== What the task asks ==
Report every line from the following entries that contains the string "test".

== Provided entries ==
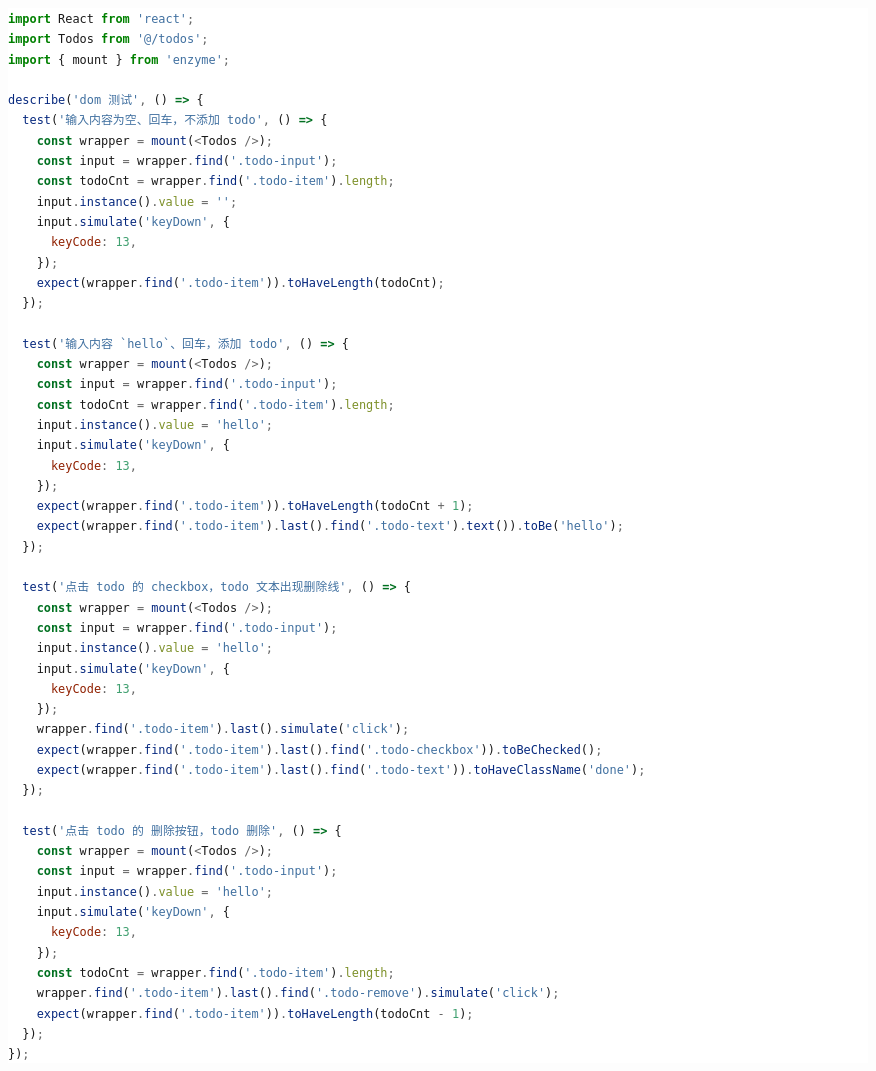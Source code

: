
 ```js
import React from 'react';
import Todos from '@/todos';
import { mount } from 'enzyme';

describe('dom 测试', () => {
  test('输入内容为空、回车，不添加 todo', () => {
    const wrapper = mount(<Todos />);
    const input = wrapper.find('.todo-input');
    const todoCnt = wrapper.find('.todo-item').length;
    input.instance().value = '';
    input.simulate('keyDown', {
      keyCode: 13,
    });
    expect(wrapper.find('.todo-item')).toHaveLength(todoCnt);
  });

  test('输入内容 `hello`、回车，添加 todo', () => {
    const wrapper = mount(<Todos />);
    const input = wrapper.find('.todo-input');
    const todoCnt = wrapper.find('.todo-item').length;
    input.instance().value = 'hello';
    input.simulate('keyDown', {
      keyCode: 13,
    });
    expect(wrapper.find('.todo-item')).toHaveLength(todoCnt + 1);
    expect(wrapper.find('.todo-item').last().find('.todo-text').text()).toBe('hello');
  });

  test('点击 todo 的 checkbox，todo 文本出现删除线', () => {
    const wrapper = mount(<Todos />);
    const input = wrapper.find('.todo-input');
    input.instance().value = 'hello';
    input.simulate('keyDown', {
      keyCode: 13,
    });
    wrapper.find('.todo-item').last().simulate('click');
    expect(wrapper.find('.todo-item').last().find('.todo-checkbox')).toBeChecked();
    expect(wrapper.find('.todo-item').last().find('.todo-text')).toHaveClassName('done');
  });

  test('点击 todo 的 删除按钮，todo 删除', () => {
    const wrapper = mount(<Todos />);
    const input = wrapper.find('.todo-input');
    input.instance().value = 'hello';
    input.simulate('keyDown', {
      keyCode: 13,
    });
    const todoCnt = wrapper.find('.todo-item').length;
    wrapper.find('.todo-item').last().find('.todo-remove').simulate('click');
    expect(wrapper.find('.todo-item')).toHaveLength(todoCnt - 1);
  });
});
```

== Exercise response ==
  test('输入内容为空、回车，不添加 todo', () => {
  test('输入内容 `hello`、回车，添加 todo', () => {
  test('点击 todo 的 checkbox，todo 文本出现删除线', () => {
  test('点击 todo 的 删除按钮，todo 删除', () => {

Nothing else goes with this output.